In each chapter LeMay reflects on one of Dickinson's poems. In her discussion of "Behind me--Dips Eternity" she says, "Yet rather than mourn that we are finite, Emily marvels here that for a few brief moments of this life, we participate in the infinite." Moments of infinity? Now there's something to ponder.
When I stop to think about my mortality, which is not often, I find it hard to imagine. After all, this consciousness in this physical form is all I have ever experienced. To imagine it ending, though logic tells me it absolutely will, is hard to wrap my mind around.
It's as if having lived on an island all one's life, we are suddenly asked to consider that we must sail away to another place--far off, unknown, and unseen.
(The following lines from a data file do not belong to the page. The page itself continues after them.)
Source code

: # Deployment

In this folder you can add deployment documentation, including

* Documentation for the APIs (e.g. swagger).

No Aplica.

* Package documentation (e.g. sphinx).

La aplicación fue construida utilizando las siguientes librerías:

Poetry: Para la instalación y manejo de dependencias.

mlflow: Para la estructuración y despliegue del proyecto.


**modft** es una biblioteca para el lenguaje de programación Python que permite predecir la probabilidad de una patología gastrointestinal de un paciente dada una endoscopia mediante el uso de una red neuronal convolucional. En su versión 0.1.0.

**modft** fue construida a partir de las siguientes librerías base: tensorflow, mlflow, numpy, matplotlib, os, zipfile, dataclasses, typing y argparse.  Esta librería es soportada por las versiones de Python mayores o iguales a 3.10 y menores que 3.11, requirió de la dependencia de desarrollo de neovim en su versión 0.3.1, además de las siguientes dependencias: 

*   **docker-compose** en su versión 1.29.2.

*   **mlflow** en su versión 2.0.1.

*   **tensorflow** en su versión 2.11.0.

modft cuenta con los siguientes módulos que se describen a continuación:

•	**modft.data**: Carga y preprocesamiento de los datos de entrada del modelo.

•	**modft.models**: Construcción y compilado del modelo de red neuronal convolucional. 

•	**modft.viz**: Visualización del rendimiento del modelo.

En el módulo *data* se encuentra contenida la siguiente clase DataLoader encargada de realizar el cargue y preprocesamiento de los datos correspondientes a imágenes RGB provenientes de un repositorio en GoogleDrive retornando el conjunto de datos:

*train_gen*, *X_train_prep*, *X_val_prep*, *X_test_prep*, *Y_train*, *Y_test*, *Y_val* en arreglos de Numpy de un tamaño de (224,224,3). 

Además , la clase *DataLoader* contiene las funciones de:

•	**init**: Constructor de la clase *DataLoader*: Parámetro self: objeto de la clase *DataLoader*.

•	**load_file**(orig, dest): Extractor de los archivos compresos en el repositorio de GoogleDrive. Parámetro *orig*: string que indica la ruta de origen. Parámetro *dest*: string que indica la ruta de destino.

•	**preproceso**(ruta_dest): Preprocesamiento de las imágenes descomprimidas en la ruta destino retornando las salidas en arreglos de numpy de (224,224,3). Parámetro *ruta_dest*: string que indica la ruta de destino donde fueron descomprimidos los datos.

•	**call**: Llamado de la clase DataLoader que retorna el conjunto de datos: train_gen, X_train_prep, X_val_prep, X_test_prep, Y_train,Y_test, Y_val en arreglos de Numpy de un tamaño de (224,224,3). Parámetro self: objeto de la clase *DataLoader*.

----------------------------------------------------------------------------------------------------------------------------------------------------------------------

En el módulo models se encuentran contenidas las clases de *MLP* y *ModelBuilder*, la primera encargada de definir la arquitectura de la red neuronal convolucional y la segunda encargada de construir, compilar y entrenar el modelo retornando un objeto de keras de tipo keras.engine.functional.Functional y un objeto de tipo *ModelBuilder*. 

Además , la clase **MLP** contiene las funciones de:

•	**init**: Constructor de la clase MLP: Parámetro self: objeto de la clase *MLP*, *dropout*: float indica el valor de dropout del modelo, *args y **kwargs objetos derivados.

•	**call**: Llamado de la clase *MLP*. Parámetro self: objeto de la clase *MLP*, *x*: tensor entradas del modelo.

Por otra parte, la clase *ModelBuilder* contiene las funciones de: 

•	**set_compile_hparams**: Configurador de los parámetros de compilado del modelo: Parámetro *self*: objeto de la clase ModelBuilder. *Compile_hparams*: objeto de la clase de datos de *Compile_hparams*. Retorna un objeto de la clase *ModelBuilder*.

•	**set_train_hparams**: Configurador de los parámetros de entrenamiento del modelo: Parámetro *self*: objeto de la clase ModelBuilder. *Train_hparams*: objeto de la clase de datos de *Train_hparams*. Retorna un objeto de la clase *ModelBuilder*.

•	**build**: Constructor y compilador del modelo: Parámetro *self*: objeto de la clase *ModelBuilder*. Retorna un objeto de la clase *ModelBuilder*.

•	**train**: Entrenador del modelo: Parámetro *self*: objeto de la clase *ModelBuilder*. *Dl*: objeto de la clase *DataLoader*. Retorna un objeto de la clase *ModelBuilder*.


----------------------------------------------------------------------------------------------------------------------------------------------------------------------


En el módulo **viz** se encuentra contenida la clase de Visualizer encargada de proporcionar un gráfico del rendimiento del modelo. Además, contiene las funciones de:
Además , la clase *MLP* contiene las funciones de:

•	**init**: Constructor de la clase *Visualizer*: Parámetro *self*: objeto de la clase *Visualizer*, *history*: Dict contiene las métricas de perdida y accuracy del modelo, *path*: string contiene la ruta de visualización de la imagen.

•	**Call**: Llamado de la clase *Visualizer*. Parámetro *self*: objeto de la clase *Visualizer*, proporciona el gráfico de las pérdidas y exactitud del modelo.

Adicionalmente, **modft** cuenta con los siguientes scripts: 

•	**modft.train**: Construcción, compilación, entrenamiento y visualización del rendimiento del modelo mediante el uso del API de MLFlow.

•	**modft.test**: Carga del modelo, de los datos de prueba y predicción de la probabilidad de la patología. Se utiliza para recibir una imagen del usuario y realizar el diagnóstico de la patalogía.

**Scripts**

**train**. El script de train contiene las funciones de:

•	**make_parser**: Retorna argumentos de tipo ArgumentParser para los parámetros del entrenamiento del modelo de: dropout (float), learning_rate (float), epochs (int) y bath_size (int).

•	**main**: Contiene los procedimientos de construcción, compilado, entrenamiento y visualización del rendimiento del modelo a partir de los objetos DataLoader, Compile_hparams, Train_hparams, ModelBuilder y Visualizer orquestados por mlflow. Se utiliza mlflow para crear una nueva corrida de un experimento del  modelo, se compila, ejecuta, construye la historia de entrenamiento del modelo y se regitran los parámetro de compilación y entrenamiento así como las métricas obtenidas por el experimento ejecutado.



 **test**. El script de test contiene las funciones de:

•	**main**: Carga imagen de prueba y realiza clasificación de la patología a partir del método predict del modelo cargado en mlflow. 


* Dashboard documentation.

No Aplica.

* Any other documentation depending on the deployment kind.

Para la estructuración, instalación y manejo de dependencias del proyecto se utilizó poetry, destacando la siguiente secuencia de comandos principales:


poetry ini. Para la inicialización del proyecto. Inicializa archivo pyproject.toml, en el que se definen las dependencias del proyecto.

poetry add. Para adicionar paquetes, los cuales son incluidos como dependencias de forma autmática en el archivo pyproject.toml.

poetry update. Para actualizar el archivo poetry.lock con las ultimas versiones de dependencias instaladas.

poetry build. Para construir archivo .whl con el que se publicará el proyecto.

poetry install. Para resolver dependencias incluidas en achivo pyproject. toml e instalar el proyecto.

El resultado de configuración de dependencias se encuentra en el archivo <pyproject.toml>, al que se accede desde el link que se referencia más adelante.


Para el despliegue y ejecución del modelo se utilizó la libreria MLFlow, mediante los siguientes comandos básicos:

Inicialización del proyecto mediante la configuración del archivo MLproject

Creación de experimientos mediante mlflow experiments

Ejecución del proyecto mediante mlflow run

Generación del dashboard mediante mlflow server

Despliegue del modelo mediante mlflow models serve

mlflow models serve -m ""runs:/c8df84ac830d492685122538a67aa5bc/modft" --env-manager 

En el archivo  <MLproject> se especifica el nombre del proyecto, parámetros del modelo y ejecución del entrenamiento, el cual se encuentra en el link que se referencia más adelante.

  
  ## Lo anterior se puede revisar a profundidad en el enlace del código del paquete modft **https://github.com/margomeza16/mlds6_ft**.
We've seen others set off in their little boats, more and more every year, but we really never know where they're going or what the other destination is like.
When LeMay talks about moments of infinity, I think she's talking about brief glimpses we may see of it--moments when the veil seems to part and we catch sight, if only for a second, of a vaster, purer reality.
I think I caught a glimpse of that vastness when I was with my friend Jack when he died. I was sad, of course, but at the same time I was awed by the mystery I had just experienced. At one moment he was there; then the next he was not. His heart and lungs had stopped but he did not disappear from my life. I still held onto his humor, his dedication to issues of human rights, his stories about his work as a campus cop, and his collection of Betty Grable paraphernalia. His body had stopped "being," but he will existed.
The finiteness of Jack or me or anyone is merely the flesh and bone that confines us. The rest--the love we've shared, the laughs we've engendered, the friendships we've kept--those do not die. Even as those who are left with the memories of the deceased die off, something goes on.
I have tried with my family and friends and students to pass on the love that my parents gave me. I know that some of that will be passed on to others. In that way, we do not pass away, but we pass it on.
As LeMay says, "...life does not end in ashes to ashes and dust to dust, 1830-1886. Instead it moves as a poem does, from miracle to miracle, mystery to mystery."